Records from a data source
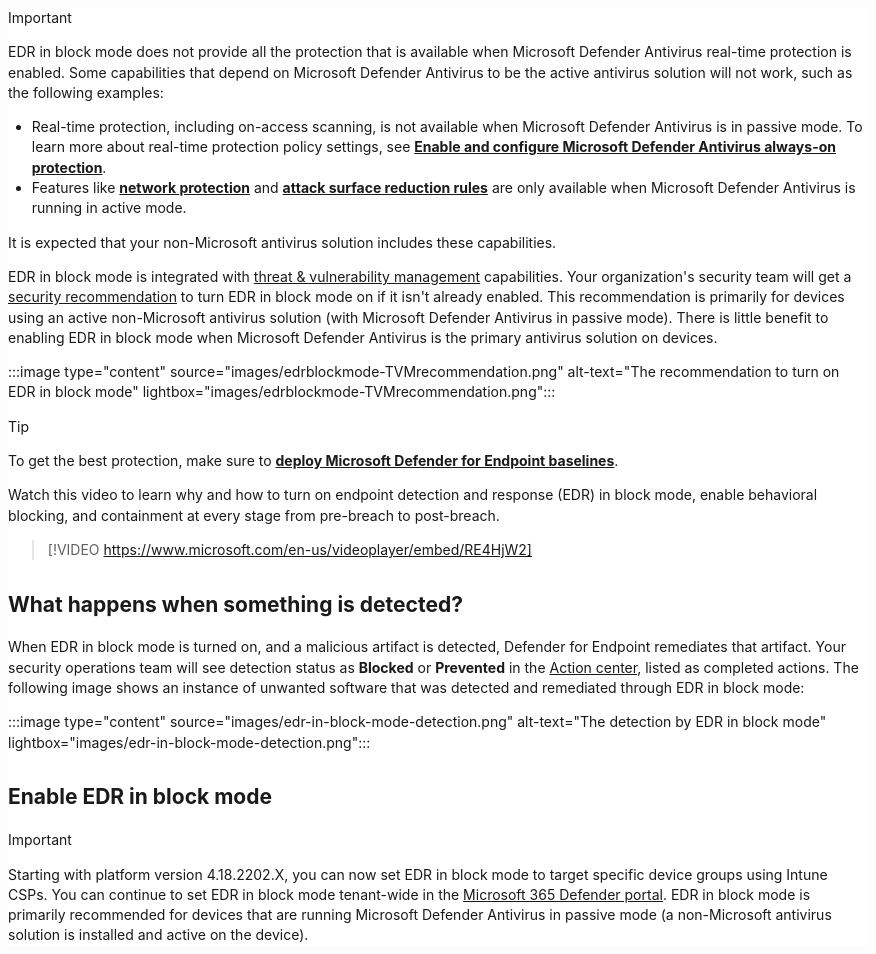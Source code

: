 > [!IMPORTANT]
> EDR in block mode does not provide all the protection that is available when Microsoft Defender Antivirus real-time protection is enabled. Some capabilities that depend on Microsoft Defender Antivirus to be the active antivirus solution will not work, such as the following examples:
>
> - Real-time protection, including on-access scanning, is not available when Microsoft Defender Antivirus is in passive mode. To learn more about real-time protection policy settings, see **[Enable and configure Microsoft Defender Antivirus always-on protection](configure-real-time-protection-microsoft-defender-antivirus.md)**.
> - Features like **[network protection](network-protection.md)** and **[attack surface reduction rules](attack-surface-reduction.md)** are only available when Microsoft Defender Antivirus is running in active mode.
>
> It is expected that your non-Microsoft antivirus solution includes these capabilities.

EDR in block mode is integrated with [threat & vulnerability management](next-gen-threat-and-vuln-mgt.md) capabilities. Your organization's security team will get a [security recommendation](tvm-security-recommendation.md) to turn EDR in block mode on if it isn't already enabled. This recommendation is primarily for devices using an active non-Microsoft antivirus solution (with Microsoft Defender Antivirus in passive mode). There is little benefit to enabling EDR in block mode when Microsoft Defender Antivirus is the primary antivirus solution on devices.

:::image type="content" source="images/edrblockmode-TVMrecommendation.png" alt-text="The recommendation to turn on EDR in block mode" lightbox="images/edrblockmode-TVMrecommendation.png":::

> [!TIP]
> To get the best protection, make sure to **[deploy Microsoft Defender for Endpoint baselines](configure-machines-security-baseline.md)**.

Watch this video to learn why and how to turn on endpoint detection and response (EDR) in block mode, enable behavioral blocking, and containment at every stage from pre-breach to post-breach.
> [!VIDEO https://www.microsoft.com/en-us/videoplayer/embed/RE4HjW2]

## What happens when something is detected?

When EDR in block mode is turned on, and a malicious artifact is detected, Defender for Endpoint remediates that artifact. Your security operations team will see detection status as **Blocked** or **Prevented** in the [Action center](respond-machine-alerts.md#check-activity-details-in-action-center), listed as completed actions. The following image shows an instance of unwanted software that was detected and remediated through EDR in block mode:

:::image type="content" source="images/edr-in-block-mode-detection.png" alt-text="The detection by EDR in block mode" lightbox="images/edr-in-block-mode-detection.png":::

## Enable EDR in block mode

> [!IMPORTANT]
> Starting with platform version 4.18.2202.X, you can now set EDR in block mode to target specific device groups using Intune CSPs. You can  continue to set EDR in block mode tenant-wide in the <a href="https://go.microsoft.com/fwlink/p/?linkid=2077139" target="_blank">Microsoft 365 Defender portal</a>. EDR in block mode is primarily recommended for devices that are running Microsoft Defender Antivirus in passive mode (a non-Microsoft antivirus solution is installed and active on the device).
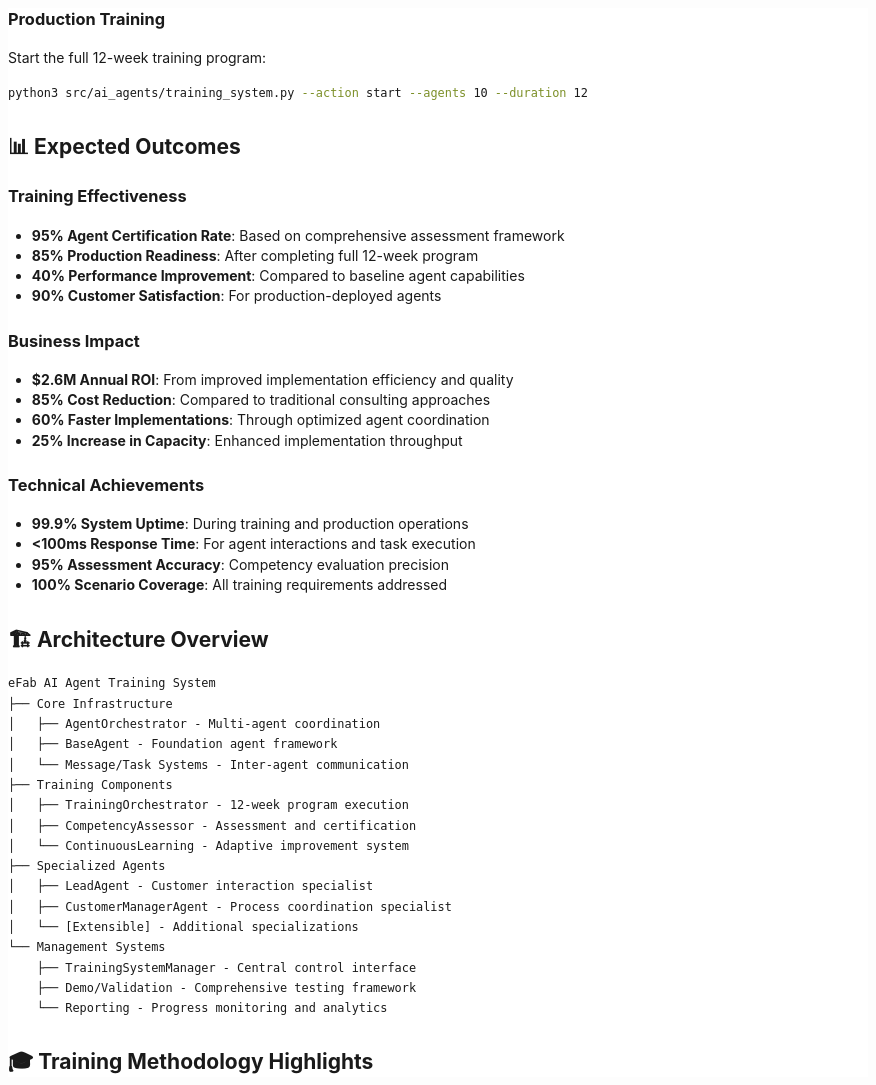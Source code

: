 ### Production Training
Start the full 12-week training program:
```bash
python3 src/ai_agents/training_system.py --action start --agents 10 --duration 12
```

## 📊 Expected Outcomes

### Training Effectiveness
- **95% Agent Certification Rate**: Based on comprehensive assessment framework
- **85% Production Readiness**: After completing full 12-week program
- **40% Performance Improvement**: Compared to baseline agent capabilities
- **90% Customer Satisfaction**: For production-deployed agents

### Business Impact
- **$2.6M Annual ROI**: From improved implementation efficiency and quality
- **85% Cost Reduction**: Compared to traditional consulting approaches
- **60% Faster Implementations**: Through optimized agent coordination
- **25% Increase in Capacity**: Enhanced implementation throughput

### Technical Achievements
- **99.9% System Uptime**: During training and production operations
- **<100ms Response Time**: For agent interactions and task execution
- **95% Assessment Accuracy**: Competency evaluation precision
- **100% Scenario Coverage**: All training requirements addressed

## 🏗️ Architecture Overview

```
eFab AI Agent Training System
├── Core Infrastructure
│   ├── AgentOrchestrator - Multi-agent coordination
│   ├── BaseAgent - Foundation agent framework
│   └── Message/Task Systems - Inter-agent communication
├── Training Components  
│   ├── TrainingOrchestrator - 12-week program execution
│   ├── CompetencyAssessor - Assessment and certification
│   └── ContinuousLearning - Adaptive improvement system
├── Specialized Agents
│   ├── LeadAgent - Customer interaction specialist
│   ├── CustomerManagerAgent - Process coordination specialist
│   └── [Extensible] - Additional specializations
└── Management Systems
    ├── TrainingSystemManager - Central control interface
    ├── Demo/Validation - Comprehensive testing framework
    └── Reporting - Progress monitoring and analytics
```

## 🎓 Training Methodology Highlights
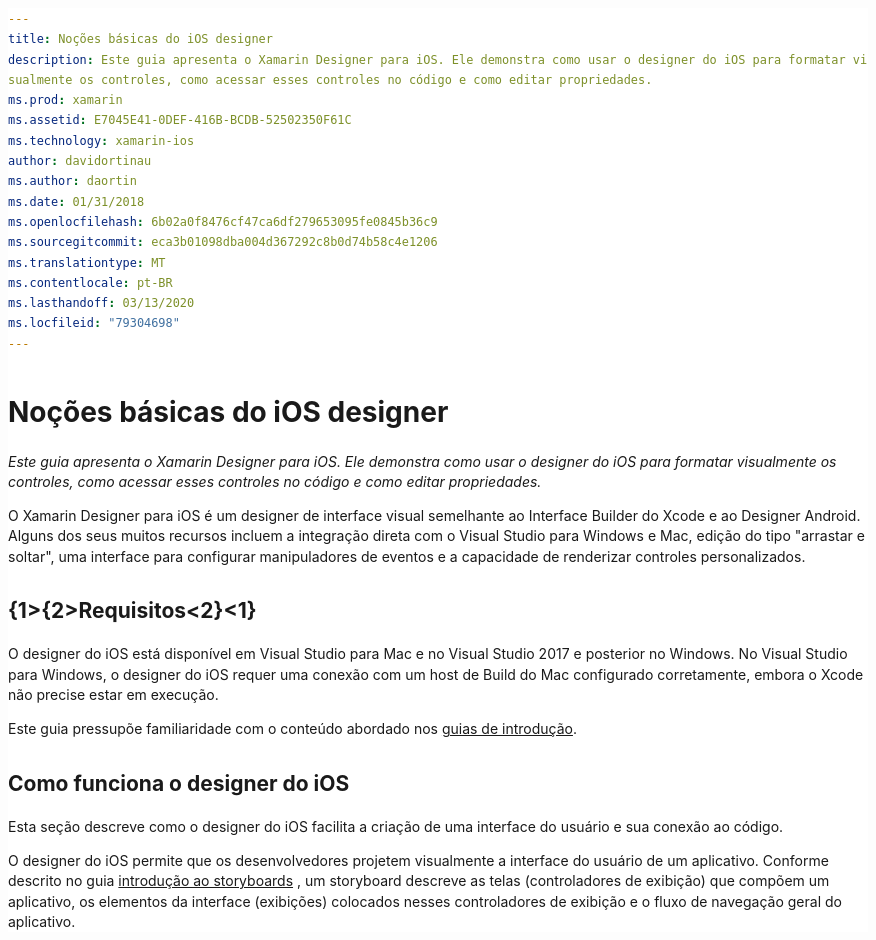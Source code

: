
 ```yaml
---
title: Noções básicas do iOS designer
description: Este guia apresenta o Xamarin Designer para iOS. Ele demonstra como usar o designer do iOS para formatar visualmente os controles, como acessar esses controles no código e como editar propriedades.
ms.prod: xamarin
ms.assetid: E7045E41-0DEF-416B-BCDB-52502350F61C
ms.technology: xamarin-ios
author: davidortinau
ms.author: daortin
ms.date: 01/31/2018
ms.openlocfilehash: 6b02a0f8476cf47ca6df279653095fe0845b36c9
ms.sourcegitcommit: eca3b01098dba004d367292c8b0d74b58c4e1206
ms.translationtype: MT
ms.contentlocale: pt-BR
ms.lasthandoff: 03/13/2020
ms.locfileid: "79304698"
---
```

# <a name="ios-designer-basics"></a>Noções básicas do iOS designer

_Este guia apresenta o Xamarin Designer para iOS. Ele demonstra como usar o designer do iOS para formatar visualmente os controles, como acessar esses controles no código e como editar propriedades._

O Xamarin Designer para iOS é um designer de interface visual semelhante ao Interface Builder do Xcode e ao Designer Android. Alguns dos seus muitos recursos incluem a integração direta com o Visual Studio para Windows e Mac, edição do tipo "arrastar e soltar", uma interface para configurar manipuladores de eventos e a capacidade de renderizar controles personalizados.

## <a name="requirements"></a>{1&gt;{2&gt;Requisitos&lt;2}&lt;1}

O designer do iOS está disponível em Visual Studio para Mac e no Visual Studio 2017 e posterior no Windows. No Visual Studio para Windows, o designer do iOS requer uma conexão com um host de Build do Mac configurado corretamente, embora o Xcode não precise estar em execução.

Este guia pressupõe familiaridade com o conteúdo abordado nos [guias de introdução](~/ios/get-started/index.md).

<a name="how-it-works" />

## <a name="how-the-ios-designer-works"></a>Como funciona o designer do iOS

Esta seção descreve como o designer do iOS facilita a criação de uma interface do usuário e sua conexão ao código.

O designer do iOS permite que os desenvolvedores projetem visualmente a interface do usuário de um aplicativo. Conforme descrito no guia [introdução ao storyboards](~/ios/user-interface/storyboards/index.md) , um storyboard descreve as telas (controladores de exibição) que compõem um aplicativo, os elementos da interface (exibições) colocados nesses controladores de exibição e o fluxo de navegação geral do aplicativo. 
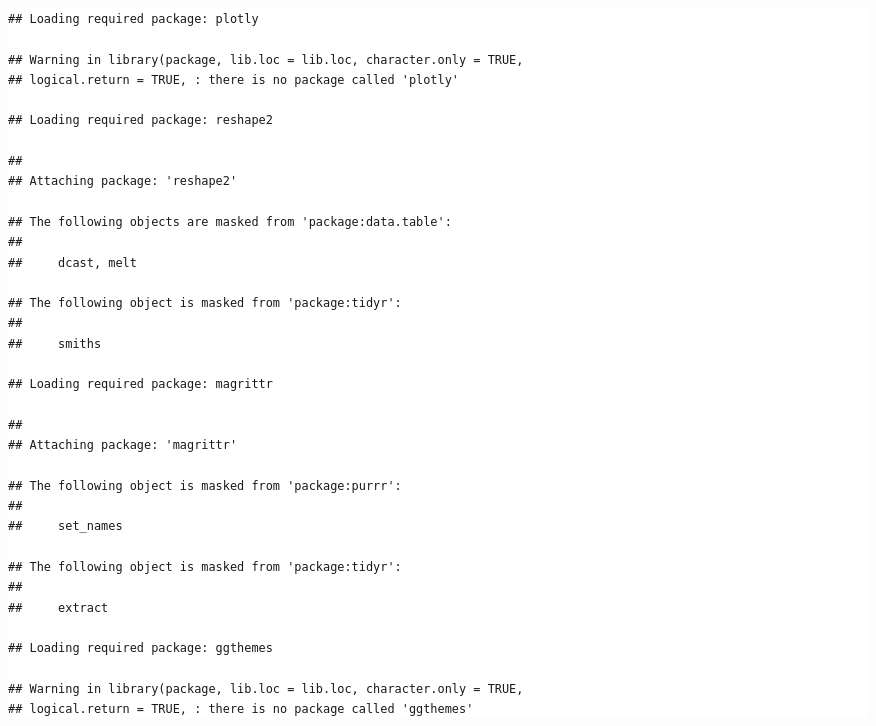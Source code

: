     ## Loading required package: plotly

    ## Warning in library(package, lib.loc = lib.loc, character.only = TRUE,
    ## logical.return = TRUE, : there is no package called 'plotly'

    ## Loading required package: reshape2

    ## 
    ## Attaching package: 'reshape2'

    ## The following objects are masked from 'package:data.table':
    ## 
    ##     dcast, melt

    ## The following object is masked from 'package:tidyr':
    ## 
    ##     smiths

    ## Loading required package: magrittr

    ## 
    ## Attaching package: 'magrittr'

    ## The following object is masked from 'package:purrr':
    ## 
    ##     set_names

    ## The following object is masked from 'package:tidyr':
    ## 
    ##     extract

    ## Loading required package: ggthemes

    ## Warning in library(package, lib.loc = lib.loc, character.only = TRUE,
    ## logical.return = TRUE, : there is no package called 'ggthemes'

TASK DIRECTIONS:
Copy all lines of the records that have the string "editar" in them.

RESPONSE TO THE TASK:
description: Este guia apresenta o Xamarin Designer para iOS. Ele demonstra como usar o designer do iOS para formatar visualmente os controles, como acessar esses controles no código e como editar propriedades.
_Este guia apresenta o Xamarin Designer para iOS. Ele demonstra como usar o designer do iOS para formatar visualmente os controles, como acessar esses controles no código e como editar propriedades._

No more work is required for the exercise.